1.09.2006

SoCAL

in thinking about how i would describe the 24 hours i spent in LA this weekend, i toyed with the idea of merely giving you all the minute-by-minute account you're so desperately wanting right now. then i took a sip of piping hot coffee, inhaled deeply on a fine turkish cigarette, exhaled thoughtfully, and eased back into my plush corinthian desk chair while stroking my beard in a pensive moment of quiet reflection. then i decided "i watched 5 episodes of Curb Your Enthusiasm and ate string cheese" wasn't the earth-shattering rollercoaster ride of emotion you may have been expecting.
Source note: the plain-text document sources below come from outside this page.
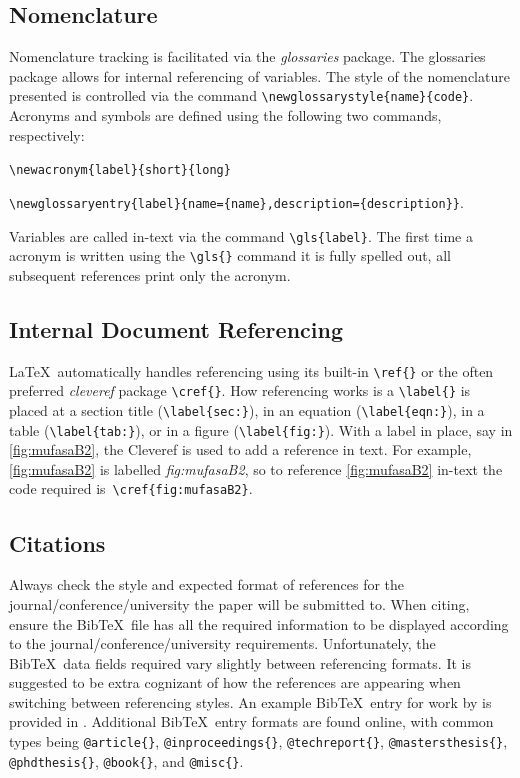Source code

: \subsection{Nomenclature} \label{sec:nomenclatureLaTeXCode}

Nomenclature tracking is facilitated via the \textit{glossaries} package. 
The glossaries package allows for internal referencing of variables. 
The style of the nomenclature presented is controlled via the command \verb*|\newglossarystyle{name}{code}|. 
Acronyms and symbols are defined using the following two commands, respectively: 

\noindent
\verb*|\newacronym{label}{short}{long}| 

\noindent
\verb*|\newglossaryentry{label}{name={name},description={description}}|. 

\noindent
Variables are called in-text via the command \verb*|\gls{label}|. 
The first time a acronym is written using the \verb*|\gls{}| command it is fully spelled out, all subsequent references print only the acronym.  

\subsection{Internal Document Referencing}

\LaTeX\ automatically handles referencing using its built-in \verb*|\ref{}| or the often preferred \textit{cleveref} package \verb*|\cref{}|. 
How referencing works is a \verb*|\label{}| is placed at a section title (\verb*|\label{sec:}|), in an equation (\verb*|\label{eqn:}|), in a table (\verb*|\label{tab:}|), or in a figure (\verb*|\label{fig:}|). 
With a label in place, say in \cref{fig:mufasaB2}, the Cleveref is used to add a reference in text. For example, \cref{fig:mufasaB2} is labelled \textit{fig:mufasaB2}, so to reference \cref{fig:mufasaB2} in-text the code required is~\verb*|\cref{fig:mufasaB2}|.

\subsection{Citations} \label{sec:citations}

Always check the style and expected format of references for the journal/conference/university the paper will be submitted to. 
When citing, ensure the Bib\TeX\ file has all the required information to be displayed according to the journal/conference/university requirements. 
Unfortunately, the Bib\TeX\ data fields required vary slightly between referencing formats. It is suggested to be extra cognizant  of how the references are appearing when switching between referencing styles.  
An example Bib\TeX\ entry for work by \citeauthor{BenThesis} \cite{BenThesis} is provided in . 
Additional Bib\TeX\ entry formats are found online, with common types being \verb*|@article{}|, \verb*|@inproceedings{}|, \verb*|@techreport{}|, \verb*|@mastersthesis{}|, \verb*|@phdthesis{}|, \verb*|@book{}|, and \verb*|@misc{}|.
instead, i believe i'll summarize my experience in the only and natural way i know how:

by telling you a story about breasts.

as i unfolded my narrative to pete's mom over brunch the following morning, i began my account of the previous evening's activities with this disclaimer:

this story begins in such away that would make some raise an eyebrow (or two?) in disapproval, but please be patient and you will be rewarded in such a way that would make my own dear mother and father shake their heads in disbelief and then wonder in silence in the car ride home what, oh what they could have done to prevent their dear, sweet boy from turning into such a dismal buffoon.

here's the problem i have with fake breasts....
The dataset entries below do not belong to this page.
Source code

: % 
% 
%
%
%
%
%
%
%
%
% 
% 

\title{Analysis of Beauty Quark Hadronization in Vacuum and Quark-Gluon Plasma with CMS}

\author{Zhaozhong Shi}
i was enjoying my second martini on a pleasant, outdoor patio in a nice restaurant near the beach in Laguna, watching the men and women of LA stroll by. my conversation with Pete was gently interrupted only by the occasional punctuation of the surf, and the welcome presence of a kind-faced young waitress complimented my growing sense of calm and serenity. all seemed right with the cosmos. that is until one, single thought--as if hurled from a young hoodlum's grimy fist--shattered my calm, and a persistent uneasiness crept into my mind.

in the periphery, i saw many attractive women pass by the balcony, and a good many of them looking as if the sale of boxing gloves had been outlawed in the state of california, and they were forced to smuggle them out of local sporting goods stores hidden inside their brassieres. large, firm, orb-ish breasts shone brashly beneath grossly inadequate swatches of sweater fabric stretched well beyond its pre-determined threshold of opacity.
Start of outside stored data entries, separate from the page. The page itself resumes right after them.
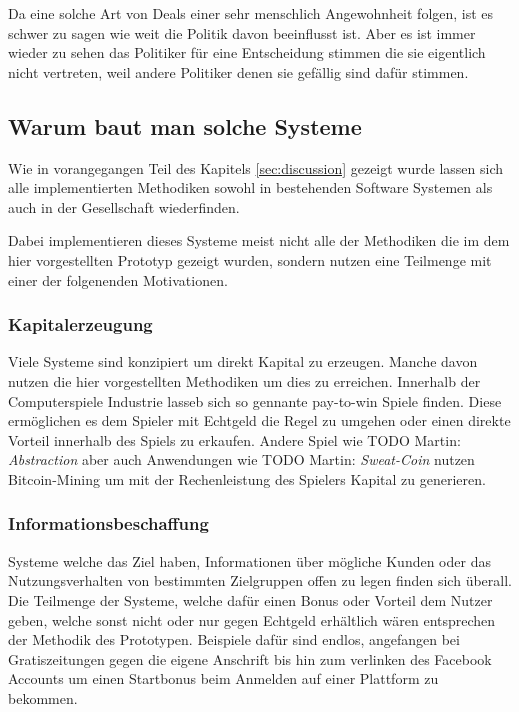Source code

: \documentclass[german]{cgspaper} %
\newcommand{\todo}[1]{\textit{#1}}
\newcommand{\Martin}[1]{\textcolor{colorMartin}{TODO Martin:} \todo{#1} }
\begin{document}
Da eine solche Art von Deals einer sehr menschlich Angewohnheit folgen, ist es schwer zu sagen wie weit die Politik davon beeinflusst ist.
Aber es ist immer wieder zu sehen das Politiker für eine Entscheidung stimmen die sie eigentlich nicht vertreten, weil andere Politiker denen sie gefällig sind dafür stimmen. 

\subsection{Warum baut man solche Systeme}

Wie in vorangegangen Teil des Kapitels \ref{sec:discussion} gezeigt wurde lassen sich alle implementierten Methodiken sowohl in bestehenden Software Systemen als auch in der Gesellschaft wiederfinden.

Dabei implementieren dieses Systeme meist nicht alle der Methodiken die im dem hier vorgestellten Prototyp gezeigt wurden, sondern nutzen eine Teilmenge mit einer der folgenenden Motivationen.

\subsubsection{Kapitalerzeugung}

Viele Systeme sind konzipiert um direkt Kapital zu erzeugen.
Manche davon nutzen die hier vorgestellten Methodiken um dies zu erreichen. 
Innerhalb der Computerspiele Industrie lasseb sich so gennante pay-to-win Spiele finden.
Diese ermöglichen es dem Spieler mit Echtgeld die Regel zu umgehen oder einen direkte Vorteil innerhalb des Spiels zu erkaufen.
Andere Spiel wie \Martin{Abstraction} aber auch Anwendungen wie \Martin{Sweat-Coin} nutzen Bitcoin-Mining um mit der Rechenleistung des Spielers Kapital zu generieren.

\subsubsection{Informationsbeschaffung}

Systeme welche das Ziel haben, Informationen über mögliche Kunden oder das Nutzungsverhalten von bestimmten Zielgruppen offen zu legen finden sich überall.
Die Teilmenge der Systeme, welche dafür einen Bonus oder Vorteil dem Nutzer geben, welche sonst nicht oder nur gegen Echtgeld erhältlich wären entsprechen der Methodik des Prototypen.
Beispiele dafür sind endlos, angefangen bei Gratiszeitungen gegen die eigene Anschrift bis hin zum verlinken des Facebook Accounts um einen Startbonus beim Anmelden auf einer Plattform zu bekommen.
\end{document}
now i know what you might be thinking and, given the sophomoric and pretty-darn-near-pornographic descriptions of the opposite sex contained within the rest of this, my great fountain of BS, you'd more times than not be spot on the money. however, this story would not be worth telling if it could be summarized by the sparse "i saw fake breasts; i was aroused." my reaction was, inasmuch as it was to me, totally unexpected.

somwhere, deep inside, some primal urge welled up within me, and i felt the undeniable desire to grab the nearest pair of saline sweater-kittens, turn them upside-down, give them a stiff shake, and then set them down...

...as if i would see some artist's rendition of the New York skyline, or perhaps a quiet winter landscape inside, with a gentle sprinkling of snow falling from the sky...

what i saw was "fake breasts," and my immediate reaction was, "ooo! snow globe!"

and this, dear friends, is my problem with fake boobs.